A 2015 book by Soderlund argues for the dominance, both in terms of population and political control, of the Lenape in what are today central and southern New Jersey. The book also treats Pennsylvania and Delaware, although my interest is New Jersey. Until the late 17th century, safe movement through southwestern NJ required an Indian guide, and the Lenape controlled territory by limiting European residents to the formation of trading posts rather than agricultural settlements. This was reinforced by the Swanendael incident of 1631, when a band of Lenape murdered Dutch residents of a farming settlement to which the Lenape had not agreed. The incident stands as an exception to the general rule, often credited to Quaker approaches to indigenous groups, that Lenape areas near what became Philadelphia saw relatively little conflict with Europeans.

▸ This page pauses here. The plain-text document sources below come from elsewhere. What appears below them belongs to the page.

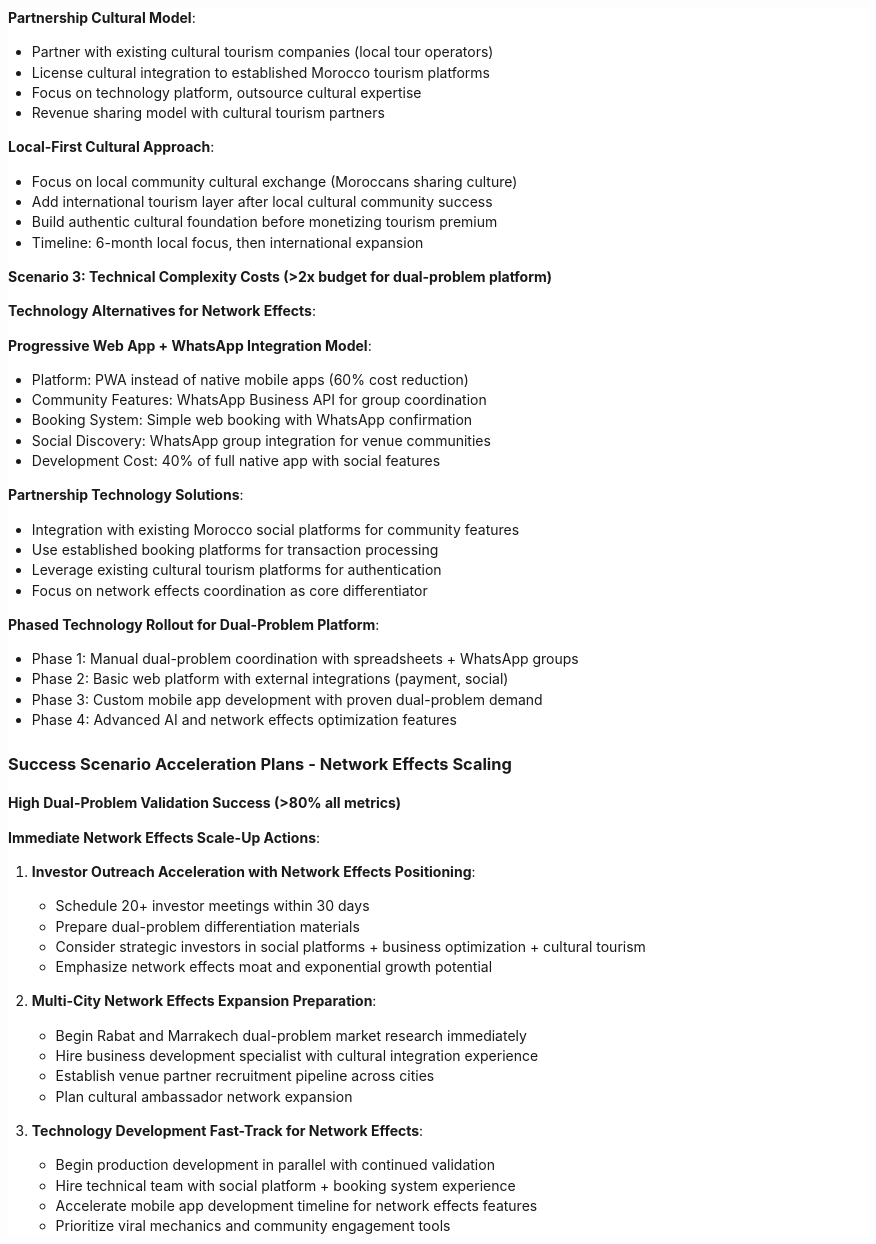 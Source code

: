**Partnership Cultural Model**:
- Partner with existing cultural tourism companies (local tour operators)
- License cultural integration to established Morocco tourism platforms
- Focus on technology platform, outsource cultural expertise
- Revenue sharing model with cultural tourism partners

**Local-First Cultural Approach**:
- Focus on local community cultural exchange (Moroccans sharing culture)
- Add international tourism layer after local cultural community success
- Build authentic cultural foundation before monetizing tourism premium
- Timeline: 6-month local focus, then international expansion

**Scenario 3: Technical Complexity Costs (>2x budget for dual-problem platform)**

**Technology Alternatives for Network Effects**:

**Progressive Web App + WhatsApp Integration Model**:
- Platform: PWA instead of native mobile apps (60% cost reduction)
- Community Features: WhatsApp Business API for group coordination
- Booking System: Simple web booking with WhatsApp confirmation
- Social Discovery: WhatsApp group integration for venue communities
- Development Cost: 40% of full native app with social features

**Partnership Technology Solutions**:
- Integration with existing Morocco social platforms for community features
- Use established booking platforms for transaction processing
- Leverage existing cultural tourism platforms for authentication
- Focus on network effects coordination as core differentiator

**Phased Technology Rollout for Dual-Problem Platform**:
- Phase 1: Manual dual-problem coordination with spreadsheets + WhatsApp groups
- Phase 2: Basic web platform with external integrations (payment, social)
- Phase 3: Custom mobile app development with proven dual-problem demand
- Phase 4: Advanced AI and network effects optimization features

### Success Scenario Acceleration Plans - Network Effects Scaling

**High Dual-Problem Validation Success (>80% all metrics)**

**Immediate Network Effects Scale-Up Actions**:
1. **Investor Outreach Acceleration with Network Effects Positioning**:
   - Schedule 20+ investor meetings within 30 days
   - Prepare dual-problem differentiation materials
   - Consider strategic investors in social platforms + business optimization + cultural tourism
   - Emphasize network effects moat and exponential growth potential

2. **Multi-City Network Effects Expansion Preparation**:
   - Begin Rabat and Marrakech dual-problem market research immediately
   - Hire business development specialist with cultural integration experience
   - Establish venue partner recruitment pipeline across cities
   - Plan cultural ambassador network expansion

3. **Technology Development Fast-Track for Network Effects**:
   - Begin production development in parallel with continued validation
   - Hire technical team with social platform + booking system experience
   - Accelerate mobile app development timeline for network effects features
   - Prioritize viral mechanics and community engagement tools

“The Lenapes in New Jersey have received much less attention from historians. Useful works include Gregory Evans Dowd, The Indians of New Jersey (Trenton: New Jersey Historical Commission, 1992); Herbert C. Kraft, The Lenape: Archaeology, History, and Ethnography (Newark: New Jersey Historical Society, 1986); Peter Wacker, Land and People: A Cultural Geography of Preindustrial New Jersey: Origins and Settlement Patterns (New Brunswick, NJ: Rutgers University Press, 1975); and C.A. Weslager, The Delaware Indians: A History (New Brunswick, NJ: Rutgers University Press, 1972). While Robert S. Grumet focuses primarily on the Munsees in The Munsee Indians: A History (Norman: University of Oklahoma Press, 2009), he offers substantial evidence about the Lenapes as well.” (Soderlund, Jean R. Lenape Country: Delaware Valley Society before William Penn. Early American Studies. Philadelphia, Pa: University of Pennsylvania Press, 2015.)
A more recent book by Camilla Townsend and Nicky Kay Michael, On the Turtle’s Back: Stories the Lenape Told Their Grandchildren (Rutgers University Press, 2023), lists these additional works: “Jean Soderlund, Separate Paths: Lenapes and Colonists in West New Jersey (Rutgers, 2022), as well as Amy Schutt, Peoples of the River Valleys: The Odyssey of the Delaware Indians (University of Pennsylvania, 2007).”
It is gratifying to see the geography of NJ by Peter Wacker, a professor in the department where I got my PhD, cited in this context. This work, together with the two books by Soderlund, the one by Amy Schutt, and the book on the Munsees (northern NJ), could form part of a course in the historical geography of NJ.